*** Opening of Supplied records ***
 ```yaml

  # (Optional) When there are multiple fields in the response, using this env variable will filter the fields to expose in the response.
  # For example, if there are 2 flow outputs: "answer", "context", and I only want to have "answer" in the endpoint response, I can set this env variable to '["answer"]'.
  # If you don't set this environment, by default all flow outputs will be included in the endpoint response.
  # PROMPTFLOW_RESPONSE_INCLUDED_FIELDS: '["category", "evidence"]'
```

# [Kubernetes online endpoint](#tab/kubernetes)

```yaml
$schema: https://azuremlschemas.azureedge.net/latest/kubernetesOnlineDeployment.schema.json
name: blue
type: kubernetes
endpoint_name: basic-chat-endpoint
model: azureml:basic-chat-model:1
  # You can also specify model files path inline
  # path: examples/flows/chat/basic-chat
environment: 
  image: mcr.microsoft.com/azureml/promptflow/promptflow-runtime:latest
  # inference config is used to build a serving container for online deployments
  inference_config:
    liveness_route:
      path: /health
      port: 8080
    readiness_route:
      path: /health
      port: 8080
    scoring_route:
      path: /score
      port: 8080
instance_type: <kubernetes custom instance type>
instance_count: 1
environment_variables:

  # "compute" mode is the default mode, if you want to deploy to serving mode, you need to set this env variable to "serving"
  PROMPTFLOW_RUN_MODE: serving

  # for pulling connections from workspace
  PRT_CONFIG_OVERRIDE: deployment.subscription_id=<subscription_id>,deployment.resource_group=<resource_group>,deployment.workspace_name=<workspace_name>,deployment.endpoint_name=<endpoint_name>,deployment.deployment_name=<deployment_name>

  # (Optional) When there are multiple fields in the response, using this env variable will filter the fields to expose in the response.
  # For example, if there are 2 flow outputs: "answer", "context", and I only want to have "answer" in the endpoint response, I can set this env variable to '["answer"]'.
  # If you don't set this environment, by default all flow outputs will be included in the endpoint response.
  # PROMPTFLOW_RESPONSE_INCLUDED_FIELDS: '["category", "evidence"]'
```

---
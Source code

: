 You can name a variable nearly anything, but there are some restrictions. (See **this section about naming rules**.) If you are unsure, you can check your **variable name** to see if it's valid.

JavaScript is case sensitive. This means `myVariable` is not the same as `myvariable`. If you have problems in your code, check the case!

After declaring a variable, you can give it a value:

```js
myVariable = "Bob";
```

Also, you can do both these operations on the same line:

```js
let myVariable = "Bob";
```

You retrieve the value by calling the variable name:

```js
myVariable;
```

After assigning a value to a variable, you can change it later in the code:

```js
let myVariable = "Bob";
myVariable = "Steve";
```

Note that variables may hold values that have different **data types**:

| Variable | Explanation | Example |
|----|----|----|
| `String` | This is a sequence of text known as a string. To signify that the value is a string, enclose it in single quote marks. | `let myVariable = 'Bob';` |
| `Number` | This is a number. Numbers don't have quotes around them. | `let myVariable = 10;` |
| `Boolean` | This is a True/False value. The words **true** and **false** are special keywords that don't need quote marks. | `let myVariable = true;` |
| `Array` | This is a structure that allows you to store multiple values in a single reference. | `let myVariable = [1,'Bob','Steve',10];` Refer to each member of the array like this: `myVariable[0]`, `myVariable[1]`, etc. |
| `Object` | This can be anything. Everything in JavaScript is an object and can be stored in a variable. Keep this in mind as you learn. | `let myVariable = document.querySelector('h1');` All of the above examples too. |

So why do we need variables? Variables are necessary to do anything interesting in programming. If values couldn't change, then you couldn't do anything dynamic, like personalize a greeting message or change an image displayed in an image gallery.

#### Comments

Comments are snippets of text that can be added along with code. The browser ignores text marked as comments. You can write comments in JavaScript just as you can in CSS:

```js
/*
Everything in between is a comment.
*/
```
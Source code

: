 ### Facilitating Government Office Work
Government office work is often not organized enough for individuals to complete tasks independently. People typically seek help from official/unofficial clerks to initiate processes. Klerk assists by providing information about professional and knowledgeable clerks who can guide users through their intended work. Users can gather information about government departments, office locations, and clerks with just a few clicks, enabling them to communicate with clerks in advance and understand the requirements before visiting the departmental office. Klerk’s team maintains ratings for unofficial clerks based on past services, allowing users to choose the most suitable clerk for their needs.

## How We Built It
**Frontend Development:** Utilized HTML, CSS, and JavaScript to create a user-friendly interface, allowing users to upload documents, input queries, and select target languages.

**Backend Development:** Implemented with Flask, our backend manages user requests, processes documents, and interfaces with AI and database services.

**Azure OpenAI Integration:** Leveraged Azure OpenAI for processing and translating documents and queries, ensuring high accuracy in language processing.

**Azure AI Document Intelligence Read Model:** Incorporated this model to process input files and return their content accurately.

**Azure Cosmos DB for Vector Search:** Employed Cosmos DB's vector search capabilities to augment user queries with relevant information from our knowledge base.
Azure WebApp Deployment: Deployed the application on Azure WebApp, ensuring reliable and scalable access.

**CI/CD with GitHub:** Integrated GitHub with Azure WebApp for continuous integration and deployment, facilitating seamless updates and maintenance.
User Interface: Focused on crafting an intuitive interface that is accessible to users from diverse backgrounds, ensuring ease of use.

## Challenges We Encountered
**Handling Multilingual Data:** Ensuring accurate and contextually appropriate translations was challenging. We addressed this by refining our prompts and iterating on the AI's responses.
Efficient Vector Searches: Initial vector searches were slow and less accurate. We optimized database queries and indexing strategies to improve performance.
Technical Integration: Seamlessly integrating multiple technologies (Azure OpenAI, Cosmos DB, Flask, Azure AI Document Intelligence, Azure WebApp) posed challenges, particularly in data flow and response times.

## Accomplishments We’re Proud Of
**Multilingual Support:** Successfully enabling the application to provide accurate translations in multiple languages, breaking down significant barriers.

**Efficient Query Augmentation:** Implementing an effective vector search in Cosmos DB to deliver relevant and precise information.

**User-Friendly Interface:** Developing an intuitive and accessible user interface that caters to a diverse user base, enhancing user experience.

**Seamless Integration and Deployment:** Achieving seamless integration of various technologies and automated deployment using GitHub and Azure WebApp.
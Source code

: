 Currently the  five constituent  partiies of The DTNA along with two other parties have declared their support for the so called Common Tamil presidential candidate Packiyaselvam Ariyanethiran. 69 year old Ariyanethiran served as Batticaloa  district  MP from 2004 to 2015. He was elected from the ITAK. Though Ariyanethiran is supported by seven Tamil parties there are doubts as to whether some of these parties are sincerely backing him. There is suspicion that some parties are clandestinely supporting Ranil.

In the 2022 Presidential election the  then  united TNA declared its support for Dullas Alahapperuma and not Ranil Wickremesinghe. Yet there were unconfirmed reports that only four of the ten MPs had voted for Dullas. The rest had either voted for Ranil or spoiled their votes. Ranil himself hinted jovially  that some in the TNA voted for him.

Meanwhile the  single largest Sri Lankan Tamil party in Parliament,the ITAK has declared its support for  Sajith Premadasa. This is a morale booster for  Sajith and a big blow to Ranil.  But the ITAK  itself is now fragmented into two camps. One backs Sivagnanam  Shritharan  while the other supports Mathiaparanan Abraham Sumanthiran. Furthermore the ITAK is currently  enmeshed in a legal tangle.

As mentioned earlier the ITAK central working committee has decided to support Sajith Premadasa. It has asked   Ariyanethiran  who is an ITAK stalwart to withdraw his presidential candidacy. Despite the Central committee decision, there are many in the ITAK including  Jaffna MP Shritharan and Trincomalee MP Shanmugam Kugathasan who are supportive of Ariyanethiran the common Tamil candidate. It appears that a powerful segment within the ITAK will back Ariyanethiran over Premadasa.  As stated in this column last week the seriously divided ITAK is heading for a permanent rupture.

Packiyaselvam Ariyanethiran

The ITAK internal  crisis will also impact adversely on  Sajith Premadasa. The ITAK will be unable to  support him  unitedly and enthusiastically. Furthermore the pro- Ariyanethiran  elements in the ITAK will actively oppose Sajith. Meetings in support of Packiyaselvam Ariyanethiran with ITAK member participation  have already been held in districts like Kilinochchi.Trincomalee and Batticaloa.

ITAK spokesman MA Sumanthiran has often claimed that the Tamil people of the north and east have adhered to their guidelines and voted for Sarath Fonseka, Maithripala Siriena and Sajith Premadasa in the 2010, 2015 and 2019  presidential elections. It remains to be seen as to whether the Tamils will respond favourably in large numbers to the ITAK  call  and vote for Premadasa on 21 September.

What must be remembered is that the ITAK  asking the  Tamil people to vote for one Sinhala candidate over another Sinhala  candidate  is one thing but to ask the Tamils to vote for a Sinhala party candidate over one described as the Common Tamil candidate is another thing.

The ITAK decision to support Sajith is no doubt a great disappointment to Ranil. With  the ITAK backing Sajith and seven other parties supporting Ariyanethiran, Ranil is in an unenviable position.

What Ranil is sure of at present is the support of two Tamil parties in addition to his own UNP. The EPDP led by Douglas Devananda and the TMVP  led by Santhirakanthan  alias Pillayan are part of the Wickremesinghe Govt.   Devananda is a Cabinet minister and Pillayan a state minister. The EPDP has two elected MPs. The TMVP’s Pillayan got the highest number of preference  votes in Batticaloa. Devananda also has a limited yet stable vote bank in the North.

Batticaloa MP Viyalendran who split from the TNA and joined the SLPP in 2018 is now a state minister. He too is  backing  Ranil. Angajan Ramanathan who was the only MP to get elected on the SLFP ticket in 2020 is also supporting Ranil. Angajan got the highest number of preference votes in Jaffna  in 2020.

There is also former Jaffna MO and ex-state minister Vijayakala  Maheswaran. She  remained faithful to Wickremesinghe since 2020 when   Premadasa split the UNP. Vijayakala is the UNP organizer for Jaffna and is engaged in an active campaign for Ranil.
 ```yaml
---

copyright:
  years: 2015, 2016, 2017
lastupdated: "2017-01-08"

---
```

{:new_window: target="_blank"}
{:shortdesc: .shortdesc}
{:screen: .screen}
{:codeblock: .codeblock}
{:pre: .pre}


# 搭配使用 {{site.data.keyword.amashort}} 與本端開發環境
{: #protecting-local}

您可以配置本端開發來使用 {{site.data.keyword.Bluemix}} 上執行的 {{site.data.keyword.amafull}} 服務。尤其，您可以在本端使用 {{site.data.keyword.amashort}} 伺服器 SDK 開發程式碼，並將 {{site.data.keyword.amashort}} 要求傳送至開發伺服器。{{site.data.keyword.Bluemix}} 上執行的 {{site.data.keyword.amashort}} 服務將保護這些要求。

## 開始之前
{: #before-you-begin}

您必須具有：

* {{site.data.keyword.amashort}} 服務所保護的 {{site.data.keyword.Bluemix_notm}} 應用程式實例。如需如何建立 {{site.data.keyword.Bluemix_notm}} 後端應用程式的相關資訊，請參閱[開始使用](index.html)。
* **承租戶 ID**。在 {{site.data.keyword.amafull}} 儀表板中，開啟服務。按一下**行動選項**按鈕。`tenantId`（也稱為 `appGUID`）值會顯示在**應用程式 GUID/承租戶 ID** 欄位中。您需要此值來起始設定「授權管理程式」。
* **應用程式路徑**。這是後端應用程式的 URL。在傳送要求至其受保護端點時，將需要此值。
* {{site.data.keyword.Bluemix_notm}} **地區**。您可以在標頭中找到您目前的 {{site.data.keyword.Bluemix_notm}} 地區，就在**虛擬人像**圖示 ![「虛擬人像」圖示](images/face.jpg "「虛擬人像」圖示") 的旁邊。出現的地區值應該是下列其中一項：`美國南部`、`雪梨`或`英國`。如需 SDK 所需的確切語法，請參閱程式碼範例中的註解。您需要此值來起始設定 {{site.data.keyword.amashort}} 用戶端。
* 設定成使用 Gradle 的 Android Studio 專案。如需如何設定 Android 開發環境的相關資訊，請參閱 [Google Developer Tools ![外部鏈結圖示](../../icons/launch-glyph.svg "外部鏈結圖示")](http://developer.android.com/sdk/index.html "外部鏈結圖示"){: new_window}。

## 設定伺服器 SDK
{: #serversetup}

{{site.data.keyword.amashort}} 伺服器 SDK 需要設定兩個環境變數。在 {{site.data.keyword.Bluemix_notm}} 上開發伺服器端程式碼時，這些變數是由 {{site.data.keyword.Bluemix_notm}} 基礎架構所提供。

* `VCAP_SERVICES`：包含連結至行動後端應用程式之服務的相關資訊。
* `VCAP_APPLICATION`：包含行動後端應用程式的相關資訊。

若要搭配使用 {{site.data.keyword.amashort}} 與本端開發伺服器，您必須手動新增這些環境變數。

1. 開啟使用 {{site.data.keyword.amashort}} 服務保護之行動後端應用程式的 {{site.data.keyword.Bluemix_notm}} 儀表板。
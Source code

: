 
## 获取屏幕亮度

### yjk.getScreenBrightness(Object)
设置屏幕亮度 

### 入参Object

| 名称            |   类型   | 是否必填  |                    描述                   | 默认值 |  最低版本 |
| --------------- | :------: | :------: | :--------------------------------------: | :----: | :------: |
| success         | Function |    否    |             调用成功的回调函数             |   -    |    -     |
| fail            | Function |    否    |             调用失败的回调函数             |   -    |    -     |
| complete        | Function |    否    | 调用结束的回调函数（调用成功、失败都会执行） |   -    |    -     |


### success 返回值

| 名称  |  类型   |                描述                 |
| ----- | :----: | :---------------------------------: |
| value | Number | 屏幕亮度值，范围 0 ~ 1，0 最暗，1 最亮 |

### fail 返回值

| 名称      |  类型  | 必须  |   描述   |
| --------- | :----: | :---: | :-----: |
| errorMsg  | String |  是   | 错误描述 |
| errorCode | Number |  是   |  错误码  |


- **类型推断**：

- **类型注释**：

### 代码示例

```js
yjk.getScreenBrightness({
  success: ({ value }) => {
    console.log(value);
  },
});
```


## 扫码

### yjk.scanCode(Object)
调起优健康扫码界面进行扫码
*** Close of Supplied records ***
Exercise details: Count how many lines above include the word "often" and answer with that figure only.

Answer below: 2